Indicator<Input = (f64, f64), Output = f64>. Python: TreynorRatio(period, rf).batch(asset_returns, benchmark_returns) returns a 1-D np.ndarray with NaN warmup. Node: same shape; update(asset, benchmark) returns number | null.

Warmup

warmup_period() == period.

Edge cases

  • Flat benchmark. Variance zero; output 0.0.
  • Near-zero Beta. Output explodes — handle with care.
  • Negative Beta. Asset moves opposite to benchmark; Treynor can be negative for positive excess return (or positive for negative excess return).
  • Reset. Clears running sums.

Examples

Rust

rust
use wickra::{Indicator, TreynorRatio};

fn main() -> Result<(), Box<dyn std::error::Error>> {
    let mut tr = TreynorRatio::new(50, 0.0)?;
    for i in 0..100 {
        let bench = (f64::from(i) * 0.1).sin() * 0.01;
        let asset = bench * 1.2 + 0.001;
        let _ = tr.update((asset, bench));
    }
    Ok(())
}

Python

python
import numpy as np
import wickra as ta

n = 100
bench = np.sin(np.linspace(0, 10, n)) * 0.01
asset = bench * 1.2 + 0.001
tr = ta.TreynorRatio(50, 0.0)
print(tr.batch(asset, bench)[-1])

Node

javascript
const wickra = require('wickra');
const tr = new wickra.TreynorRatio(50, 0.0);
const bench = Array.from({ length: 100 }, (_, i) => Math.sin(i * 0.1) * 0.01);
const asset = bench.map(b => b * 1.2 + 0.001);
console.log(tr.batch(asset, bench));

Streaming

rust
use wickra::{Indicator, TreynorRatio};

let mut tr = TreynorRatio::new(252, 0.04 / 252.0).unwrap();
let return_stream: Vec<(f64, f64)> = Vec::new(); // your stream of periodic returns
for (asset, bench) in return_stream {
    if let Some(v) = tr.update((asset, bench)) {
        // v = annualised Treynor (if returns are daily)
    }
}

Interpretation

  • Excess return per Beta unit. Treynor > 0 = asset earned more than its market-risk-implied return.
  • For diversified portfolios. Treynor is appropriate when idiosyncratic risk is diversified — only systematic risk remains.
  • For single names. Use Sharpe instead — Treynor underweights unsystematic risk that matters for concentrated positions.

Common pitfalls

  • Low Beta amplifies.
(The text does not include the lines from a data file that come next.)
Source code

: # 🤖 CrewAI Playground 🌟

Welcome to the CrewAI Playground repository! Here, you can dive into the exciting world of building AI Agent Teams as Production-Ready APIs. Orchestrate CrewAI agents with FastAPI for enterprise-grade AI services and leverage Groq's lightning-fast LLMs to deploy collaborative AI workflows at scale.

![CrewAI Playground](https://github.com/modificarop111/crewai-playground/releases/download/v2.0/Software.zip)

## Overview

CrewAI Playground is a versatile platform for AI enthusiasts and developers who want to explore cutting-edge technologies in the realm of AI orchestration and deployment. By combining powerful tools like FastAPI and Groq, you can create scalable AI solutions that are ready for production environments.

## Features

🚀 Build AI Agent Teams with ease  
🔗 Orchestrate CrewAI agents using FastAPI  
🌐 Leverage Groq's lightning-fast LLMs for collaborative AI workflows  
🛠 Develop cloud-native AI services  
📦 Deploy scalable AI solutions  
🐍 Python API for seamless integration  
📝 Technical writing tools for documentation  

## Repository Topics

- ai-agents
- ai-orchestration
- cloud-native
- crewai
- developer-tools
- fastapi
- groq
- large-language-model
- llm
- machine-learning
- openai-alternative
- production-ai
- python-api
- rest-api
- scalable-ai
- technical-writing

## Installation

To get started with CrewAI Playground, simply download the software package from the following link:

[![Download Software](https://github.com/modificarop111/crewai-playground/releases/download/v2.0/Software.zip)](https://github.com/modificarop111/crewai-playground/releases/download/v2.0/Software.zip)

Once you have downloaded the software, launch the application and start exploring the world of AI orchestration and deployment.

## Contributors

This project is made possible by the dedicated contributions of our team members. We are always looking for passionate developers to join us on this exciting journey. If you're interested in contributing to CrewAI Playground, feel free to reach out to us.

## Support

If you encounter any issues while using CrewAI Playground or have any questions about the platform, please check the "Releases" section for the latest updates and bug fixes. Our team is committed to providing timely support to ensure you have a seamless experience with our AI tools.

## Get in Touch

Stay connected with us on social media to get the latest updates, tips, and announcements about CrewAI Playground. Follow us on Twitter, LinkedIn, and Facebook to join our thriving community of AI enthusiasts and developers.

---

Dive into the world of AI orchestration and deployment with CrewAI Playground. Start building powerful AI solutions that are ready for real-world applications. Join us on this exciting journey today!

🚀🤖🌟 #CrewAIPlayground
Treynor ratios for low-beta assets swing wildly. Use carefully near Beta = 0.
  • Benchmark choice. Treynor depends on which benchmark you pair against. Comparing Treynors against different benchmarks is meaningless.

References

  • Jack L. Treynor, How to Rate Management of Investment Funds, Harvard Business Review, 1965 — original Treynor Ratio.